Groggy ships 11 native algorithms implemented in Rust, exposed through the Python API. Everything runs on subgraphs (views of your graph), writes results back as attributes, and works with the Batch Executor for the heavy iterative cases.

  • Centrality: PageRank, Betweenness, Closeness
  • Community: Label Propagation (LPA), Louvain, Leiden, Connected Components
  • Pathfinding/Traversal: BFS, DFS, Dijkstra, A*

How to Run

Use the algorithm handles from groggy.algorithms.* and apply them to a graph view or subgraph:

from groggy.algorithms import centrality, community, pathfinding

sg = graph.view()  # or any Subgraph
result = sg.apply(centrality.pagerank(damping=0.9, max_iter=50))

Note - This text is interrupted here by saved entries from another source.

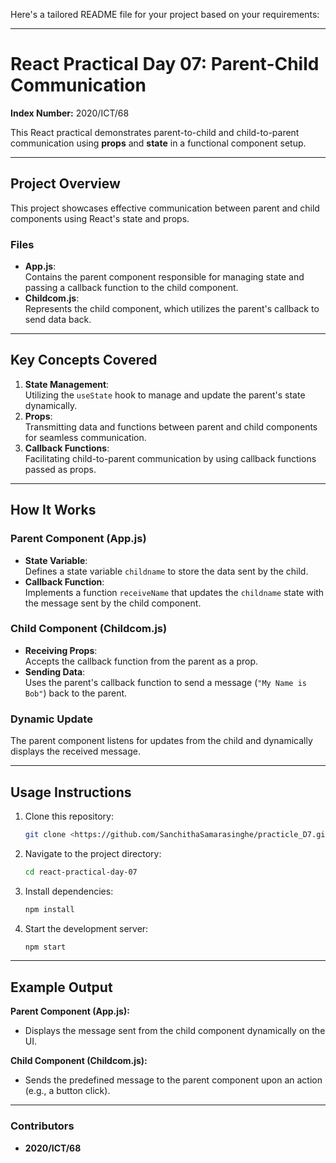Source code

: Here's a tailored README file for your project based on your requirements:

---

# React Practical Day 07: Parent-Child Communication  
**Index Number:** 2020/ICT/68  

This React practical demonstrates parent-to-child and child-to-parent communication using **props** and **state** in a functional component setup.  

---

## **Project Overview**  
This project showcases effective communication between parent and child components using React's state and props.  

### **Files**  
- **App.js**:  
  Contains the parent component responsible for managing state and passing a callback function to the child component.  
- **Childcom.js**:  
  Represents the child component, which utilizes the parent's callback to send data back.  

---

## **Key Concepts Covered**  
1. **State Management**:  
   Utilizing the `useState` hook to manage and update the parent's state dynamically.  
2. **Props**:  
   Transmitting data and functions between parent and child components for seamless communication.  
3. **Callback Functions**:  
   Facilitating child-to-parent communication by using callback functions passed as props.  

---

## **How It Works**  

### **Parent Component (App.js)**  
- **State Variable**:  
  Defines a state variable `childname` to store the data sent by the child.  
- **Callback Function**:  
  Implements a function `receiveName` that updates the `childname` state with the message sent by the child component.  

### **Child Component (Childcom.js)**  
- **Receiving Props**:  
  Accepts the callback function from the parent as a prop.  
- **Sending Data**:  
  Uses the parent's callback function to send a message (`"My Name is Bob"`) back to the parent.  

### **Dynamic Update**  
The parent component listens for updates from the child and dynamically displays the received message.  

---

## **Usage Instructions**  

1. Clone this repository:  
   ```bash
   git clone <https://github.com/SanchithaSamarasinghe/practicle_D7.git>
   ```  
2. Navigate to the project directory:  
   ```bash
   cd react-practical-day-07
   ```  
3. Install dependencies:  
   ```bash
   npm install
   ```  
4. Start the development server:  
   ```bash
   npm start
   ```  

---

## **Example Output**  

**Parent Component (App.js):**  
- Displays the message sent from the child component dynamically on the UI.

**Child Component (Childcom.js):**  
- Sends the predefined message to the parent component upon an action (e.g., a button click).

---

### **Contributors**  
- **2020/ICT/68**

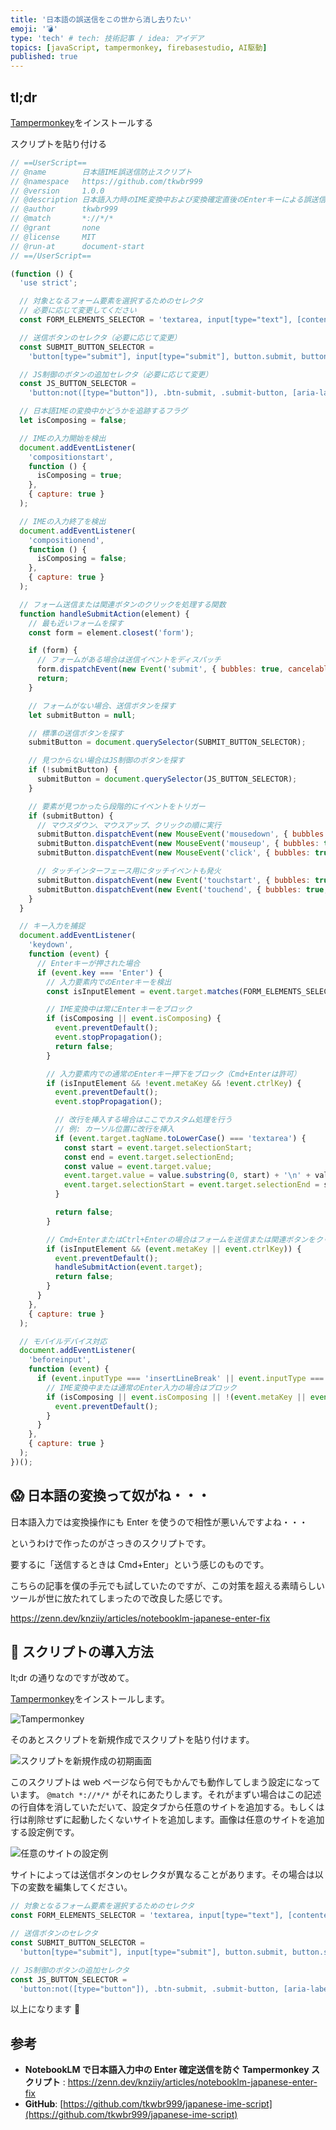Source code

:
 ```yaml
---
title: '日本語の誤送信をこの世から消し去りたい'
emoji: '💣'
type: 'tech' # tech: 技術記事 / idea: アイデア
topics: [javaScript, tampermonkey, firebasestudio, AI駆動]
published: true
---
```


## tl;dr

[Tampermonkey](https://chromewebstore.google.com/detail/tampermonkey/dhdgffkkebhmkfjojejmpbldmpobfkfo?pli=1)をインストールする

スクリプトを貼り付ける

```javascript
// ==UserScript==
// @name        日本語IME誤送信防止スクリプト
// @namespace   https://github.com/tkwbr999
// @version     1.0.0
// @description 日本語入力時のIME変換中および変換確定直後のEnterキーによる誤送信を防止します
// @author      tkwbr999
// @match       *://*/*
// @grant       none
// @license     MIT
// @run-at      document-start
// ==/UserScript==

(function () {
  'use strict';

  // 対象となるフォーム要素を選択するためのセレクタ
  // 必要に応じて変更してください
  const FORM_ELEMENTS_SELECTOR = 'textarea, input[type="text"], [contenteditable="true"]';

  // 送信ボタンのセレクタ（必要に応じて変更）
  const SUBMIT_BUTTON_SELECTOR =
    'button[type="submit"], input[type="submit"], button.submit, button.send, button[data-action="submit"]';

  // JS制御のボタンの追加セレクタ（必要に応じて変更）
  const JS_BUTTON_SELECTOR =
    'button:not([type="button"]), .btn-submit, .submit-button, [aria-label="Send"], [data-testid="send"]';

  // 日本語IMEの変換中かどうかを追跡するフラグ
  let isComposing = false;

  // IMEの入力開始を検出
  document.addEventListener(
    'compositionstart',
    function () {
      isComposing = true;
    },
    { capture: true }
  );

  // IMEの入力終了を検出
  document.addEventListener(
    'compositionend',
    function () {
      isComposing = false;
    },
    { capture: true }
  );

  // フォーム送信または関連ボタンのクリックを処理する関数
  function handleSubmitAction(element) {
    // 最も近いフォームを探す
    const form = element.closest('form');

    if (form) {
      // フォームがある場合は送信イベントをディスパッチ
      form.dispatchEvent(new Event('submit', { bubbles: true, cancelable: true }));
      return;
    }

    // フォームがない場合、送信ボタンを探す
    let submitButton = null;

    // 標準の送信ボタンを探す
    submitButton = document.querySelector(SUBMIT_BUTTON_SELECTOR);

    // 見つからない場合はJS制御のボタンを探す
    if (!submitButton) {
      submitButton = document.querySelector(JS_BUTTON_SELECTOR);
    }

    // 要素が見つかったら段階的にイベントをトリガー
    if (submitButton) {
      // マウスダウン、マウスアップ、クリックの順に実行
      submitButton.dispatchEvent(new MouseEvent('mousedown', { bubbles: true, cancelable: true }));
      submitButton.dispatchEvent(new MouseEvent('mouseup', { bubbles: true, cancelable: true }));
      submitButton.dispatchEvent(new MouseEvent('click', { bubbles: true, cancelable: true }));

      // タッチインターフェース用にタッチイベントも発火
      submitButton.dispatchEvent(new Event('touchstart', { bubbles: true, cancelable: true }));
      submitButton.dispatchEvent(new Event('touchend', { bubbles: true, cancelable: true }));
    }
  }

  // キー入力を捕捉
  document.addEventListener(
    'keydown',
    function (event) {
      // Enterキーが押された場合
      if (event.key === 'Enter') {
        // 入力要素内でのEnterキーを検出
        const isInputElement = event.target.matches(FORM_ELEMENTS_SELECTOR);

        // IME変換中は常にEnterキーをブロック
        if (isComposing || event.isComposing) {
          event.preventDefault();
          event.stopPropagation();
          return false;
        }

        // 入力要素内での通常のEnterキー押下をブロック（Cmd+Enterは許可）
        if (isInputElement && !event.metaKey && !event.ctrlKey) {
          event.preventDefault();
          event.stopPropagation();

          // 改行を挿入する場合はここでカスタム処理を行う
          // 例: カーソル位置に改行を挿入
          if (event.target.tagName.toLowerCase() === 'textarea') {
            const start = event.target.selectionStart;
            const end = event.target.selectionEnd;
            const value = event.target.value;
            event.target.value = value.substring(0, start) + '\n' + value.substring(end);
            event.target.selectionStart = event.target.selectionEnd = start + 1;
          }

          return false;
        }

        // Cmd+EnterまたはCtrl+Enterの場合はフォームを送信または関連ボタンをクリック
        if (isInputElement && (event.metaKey || event.ctrlKey)) {
          event.preventDefault();
          handleSubmitAction(event.target);
          return false;
        }
      }
    },
    { capture: true }
  );

  // モバイルデバイス対応
  document.addEventListener(
    'beforeinput',
    function (event) {
      if (event.inputType === 'insertLineBreak' || event.inputType === 'insertParagraph') {
        // IME変換中または通常のEnter入力の場合はブロック
        if (isComposing || event.isComposing || !(event.metaKey || event.ctrlKey)) {
          event.preventDefault();
        }
      }
    },
    { capture: true }
  );
})();
```

## 😱 日本語の変換って奴がね・・・

日本語入力では変換操作にも Enter を使うので相性が悪いんですよね・・・

というわけで作ったのがさっきのスクリプトです。

要するに「送信するときは Cmd+Enter」という感じのものです。

こちらの記事を僕の手元でも試していたのですが、この対策を超える素晴らしいツールが世に放たれてしまったので改良した感じです。

https://zenn.dev/knziiy/articles/notebooklm-japanese-enter-fix

## 🔧 スクリプトの導入方法

lt;dr の通りなのですが改めて。

[Tampermonkey](https://chromewebstore.google.com/detail/tampermonkey/dhdgffkkebhmkfjojejmpbldmpobfkfo?pli=1)をインストールします。

![Tampermonkey](https://storage.googleapis.com/zenn-user-upload/2722240fb0be-20250412.png)

そのあとスクリプトを新規作成でスクリプトを貼り付けます。

![スクリプトを新規作成の初期画面](https://storage.googleapis.com/zenn-user-upload/eec70e43f0ad-20250412.png)

このスクリプトは web ページなら何でもかんでも動作してしまう設定になっています。 `@match *://*/*` がそれにあたりします。それがまずい場合はこの記述の行自体を消していただいて、設定タブから任意のサイトを追加する。もしくは行は削除せずに起動したくないサイトを追加します。画像は任意のサイトを追加する設定例です。

![任意のサイトの設定例](https://storage.googleapis.com/zenn-user-upload/8f08381af590-20250412.png)

サイトによっては送信ボタンのセレクタが異なることがあります。その場合は以下の変数を編集してください。

```javascript
// 対象となるフォーム要素を選択するためのセレクタ
const FORM_ELEMENTS_SELECTOR = 'textarea, input[type="text"], [contenteditable="true"]';

// 送信ボタンのセレクタ
const SUBMIT_BUTTON_SELECTOR =
  'button[type="submit"], input[type="submit"], button.submit, button.send, button[data-action="submit"]';

// JS制御のボタンの追加セレクタ
const JS_BUTTON_SELECTOR =
  'button:not([type="button"]), .btn-submit, .submit-button, [aria-label="Send"], [data-testid="send"]';
```

以上になります 🙇

## 参考

- **NotebookLM で日本語入力中の Enter 確定送信を防ぐ Tampermonkey スクリプト** : https://zenn.dev/knziiy/articles/notebooklm-japanese-enter-fix
- **GitHub**: [https://github.com/tkwbr999/japanese-ime-script](https://github.com/tkwbr999/japanese-ime-script)
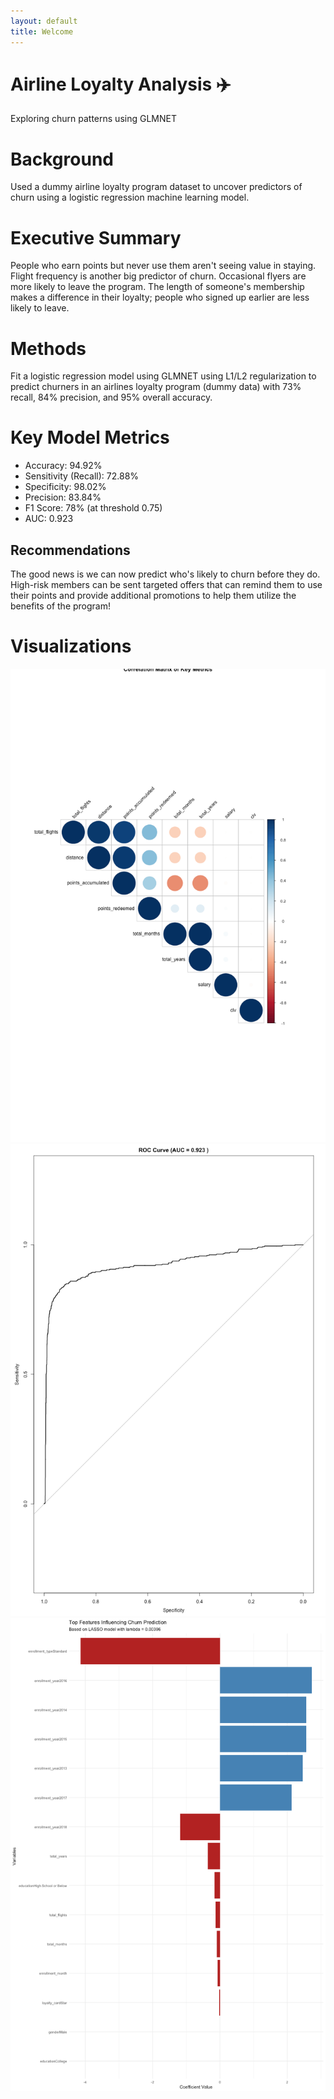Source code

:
 ```yaml
---
layout: default
title: Welcome
---
```


# Airline Loyalty Analysis ✈️  
Exploring churn patterns using GLMNET

# Background

Used a dummy airline loyalty program dataset to uncover predictors of churn using a logistic regression machine learning model.

# Executive Summary
 
People who earn points but never use them aren't seeing value in staying. Flight frequency is another big predictor of churn. Occasional flyers are more likely to leave the program. The length of someone's membership makes a difference in their loyalty; people who signed up earlier are less likely to leave.

# Methods

Fit a logistic regression model using GLMNET using L1/L2 regularization to predict churners in an airlines loyalty program (dummy data) with 73% recall, 84% precision, and 95% overall accuracy.

# Key Model Metrics

- Accuracy: 94.92%
- Sensitivity (Recall): 72.88%
- Specificity: 98.02%
- Precision: 83.84%
- F1 Score: 78% (at threshold 0.75)
- AUC: 0.923

## Recommendations

The good news is we can now predict who's likely to churn before they do. High-risk members can be sent targeted offers that can remind them to use their points and provide additional promotions to help them utilize the benefits of the program!

# Visualizations

![Correlation](images/Corr.png)
![ROC](images/ROC.png)
![Features](images/features.png)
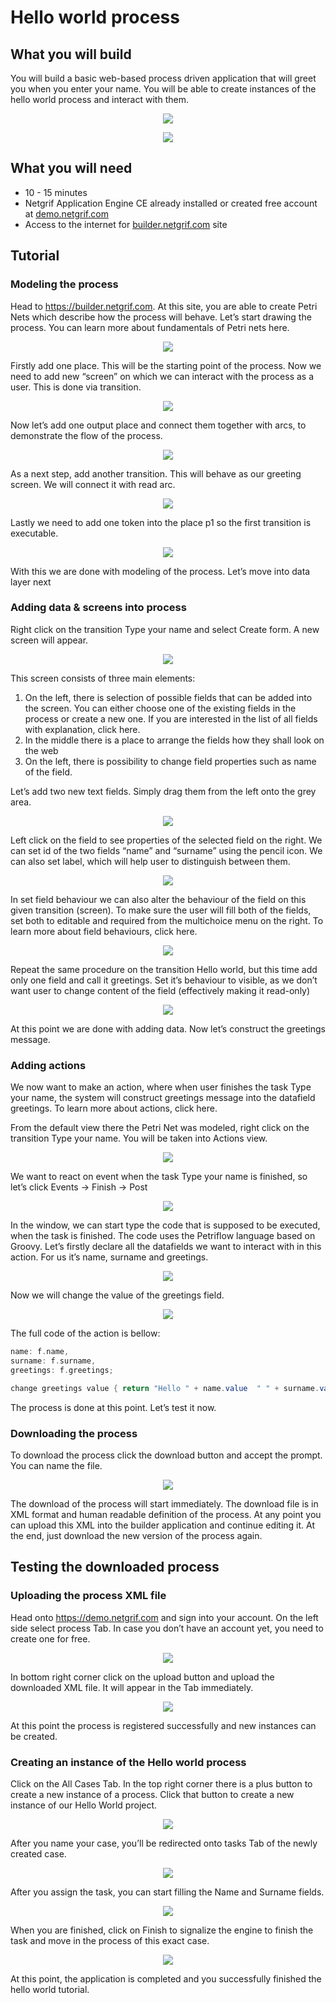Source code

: # Hello world process

## What you will build

You will build a basic web-based process driven application that will greet you when you enter your name. You will be able to create instances of the hello world process and interact with them.

<p align="center">
    <img src="_media/helloWorld/b.png">
</p>

<p align="center">
    <img src="_media/helloWorld/a.png">
</p>

## What you will need

* 10 - 15 minutes
* Netgrif Application Engine CE already installed or created free account at [demo.netgrif.com](https://demo.netgrif.com)
* Access to the internet for [builder.netgrif.com](https://builder.netgrif.com) site

## Tutorial

### Modeling the process

Head to https://builder.netgrif.com. At this site, you are able to create Petri Nets which describe how the process will behave. Let’s start drawing the process. You can learn more about fundamentals of Petri nets here.

<p align="center">
    <img src="_media/helloWorld/1.png">
</p>

Firstly add one place. This will be the starting point of the process. Now we need to add new “screen” on which we can interact with the process as a user. This is done via transition.

<p align="center">
    <img src="_media/helloWorld/2.png">
</p>

Now let’s add one output place and connect them together with arcs, to demonstrate the flow of the process.

<p align="center">
    <img src="_media/helloWorld/3.png">
</p>

As a next step, add another transition. This will behave as our greeting screen. We will connect it with read arc.

<p align="center">
    <img src="_media/helloWorld/4.png">
</p>

Lastly we need to add one token into the place p1 so the first transition is executable.

<p align="center">
    <img src="_media/helloWorld/5.png">
</p>

With this we are done with modeling of the process. Let’s move into data layer next

### Adding data & screens into process

Right click on the transition Type your name and select Create form. A new screen will appear.

<p align="center">
    <img src="_media/helloWorld/6.png">
</p>

This screen consists of three main elements:
<ol>
    <li>On the left, there is selection of possible fields that can be added into the screen. You can either choose one of the existing fields in the process or create a new one. If you are interested in the list of all fields with explanation, click here.</li>
    <li>In the middle there is a place to arrange the fields how they shall look on the web</li>
    <li>On the left, there is possibility to change field properties such as name of the field.</li>
</ol>

Let’s add two new text fields. Simply drag them from the left onto the grey area.

<p align="center">
    <img src="_media/helloWorld/7.png">
</p>

Left click on the field to see properties of the selected field on the right. We can set id of the two fields “name” and “surname” using the pencil icon. We can also set label, which will help user to distinguish between them.

<p align="center">
    <img src="_media/helloWorld/8.png">
</p>

In set field behaviour we can also alter the behaviour of the field on this given transition (screen). To make sure the user will fill both of the fields, set both to editable and required from the multichoice menu on the right. To learn more about field behaviours, click here.

<p align="center">
    <img src="_media/helloWorld/9.png">
</p>

Repeat the same procedure on the transition Hello world, but this time add only one field and call it greetings. Set it’s behaviour to visible, as we don’t want user to change content of the field (effectively making it read-only)

<p align="center">
    <img src="_media/helloWorld/10.png">
</p>

At this point we are done with adding data. Now let’s construct the greetings message.

### Adding actions

We now want to make an action, where when user finishes the task Type your name, the system will construct greetings message into the datafield greetings. To learn more about actions, click here.

From the default view there the Petri Net was modeled, right click on the transition Type your name. You will be taken into Actions view.

<p align="center">
    <img src="_media/helloWorld/11.png">
</p>

We want to react on event when the task Type your name is finished, so let’s click Events -> Finish -> Post

<p align="center">
    <img src="_media/helloWorld/12.png">
</p>

In the window, we can start type the code that is supposed to be executed, when the task is finished. The code uses the Petriflow language based on Groovy. Let’s firstly declare all the datafields we want to interact with in this action. For us it’s name, surname and greetings.

<p align="center">
    <img src="_media/helloWorld/13.png">
</p>

Now we will change the value of the greetings field.

<p align="center">
    <img src="_media/helloWorld/14.png">
</p>

The full code of the action is bellow:

```groovy
name: f.name,
surname: f.surname,
greetings: f.greetings;

change greetings value { return "Hello " + name.value  " " + surname.value ", nice to meet you!" }
```

The process is done at this point. Let’s test it now.

### Downloading the process

To download the process click the download button and accept the prompt. You can name the file.

<p align="center">
    <img src="_media/helloWorld/15.png">
</p>

The download of the process will start immediately. The download	file is in XML format and human readable definition of the process. At any point you can upload this XML into the builder application and continue editing it. At the end, just download the new version of the process again.

## Testing the downloaded process

### Uploading the process XML file

Head onto https://demo.netgrif.com and sign into your account. On the left side select process Tab. In case you don’t have an account yet, you need to create one for free.

<p align="center">
    <img src="_media/helloWorld/16.png">
</p>

In bottom right corner click on the upload button and upload the downloaded XML file. It will appear in the Tab immediately.

<p align="center">
    <img src="_media/helloWorld/17.png">
</p>

At this point the process is registered successfully and new instances can be created.

### Creating an instance of the Hello world process

Click on the All Cases Tab. In the top right corner there is a plus button to create a new instance of a process. Click that button to create a new instance of our Hello World project.

<p align="center">
    <img src="_media/helloWorld/18.png">
</p>

After you name your case, you’ll be redirected onto tasks Tab of the newly created case.

<p align="center">
    <img src="_media/helloWorld/19.png">
</p>

After you assign the task, you can start filling the Name and Surname fields.

<p align="center">
    <img src="_media/helloWorld/20.png">
</p>

When you are finished, click on Finish to signalize the engine to finish the task and move in the process of this exact case.

<p align="center">
    <img src="_media/helloWorld/21.png">
</p>

At this point, the application is completed and you successfully finished the hello world tutorial.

# Results are written as node attributes on the returned Subgraph
scores = result.nodes["pagerank"]

Patterns: - One-off run: subgraph.apply(algo_handle) - Pipelines: graph.pipeline([algo1, algo2])(subgraph) - Builder DSL: use builder.iterate() for custom loops; native algorithms already use the Batch Executor when applicable.

Performance Snapshot

Algorithm Notes Batch Executor effect
PageRank Iterative centrality ~100x faster (1000 nodes, 100 iters)
LPA Iterative community ~40x faster (10000 nodes)
Louvain / Leiden Iterative refinement Benefit from batched steps
BFS / DFS Single-pass traversal Linear in V+E
Dijkstra Weighted shortest paths O((V+E) log V)
A* Goal-directed shortest paths Faster than Dijkstra with a good heuristic

Known drift: PageRank can show ~5–6% numerical drift after 100+ iterations; practical usage (10–20 iterations) is stable.

When to Use What

  • PageRank: importance ranking on directed or undirected graphs; personalize with a node attribute when needed.
  • Betweenness: highlight bridge nodes that sit on many shortest paths.
  • Closeness: favor nodes that are on average near all others (per connected component).
  • LPA: fast, parameter-light community detection; good for exploratory clustering.
  • Louvain: modularity-optimizing communities; balanced speed and quality.
  • Leiden: higher-quality, well-connected communities; better for production clustering.
  • Connected Components: quickly partition or label disconnected regions (undirected, weak, or strong).
  • BFS / DFS: traversals and unweighted distances; BFS for shortest paths, DFS for deep exploration/cycle detection.
  • Dijkstra: weighted single-source shortest paths; use when you have edge weights.
  • A*: weighted paths with a heuristic and explicit goals; use when you know sources and goals.

Centrality

PageRank

Importance based on incoming links with damping.

Usage

from groggy.algorithms import centrality

sg = graph.view()
result = sg.apply(
    centrality.pagerank(
        damping=0.85,
        max_iter=100,
        tolerance=1e-6,
        output_attr="pagerank",
        # personalization_attr="traffic"  # optional
    )
)
scores = result.nodes["pagerank"]

Parameters - damping (float, default 0.85): random jump probability. - max_iter (int, default 100): iteration cap. - tolerance (float, default 1e-6): convergence threshold. - personalization_attr (str | None): node attribute for personalized PageRank. - output_attr (str, default "pagerank"): node attribute to store scores.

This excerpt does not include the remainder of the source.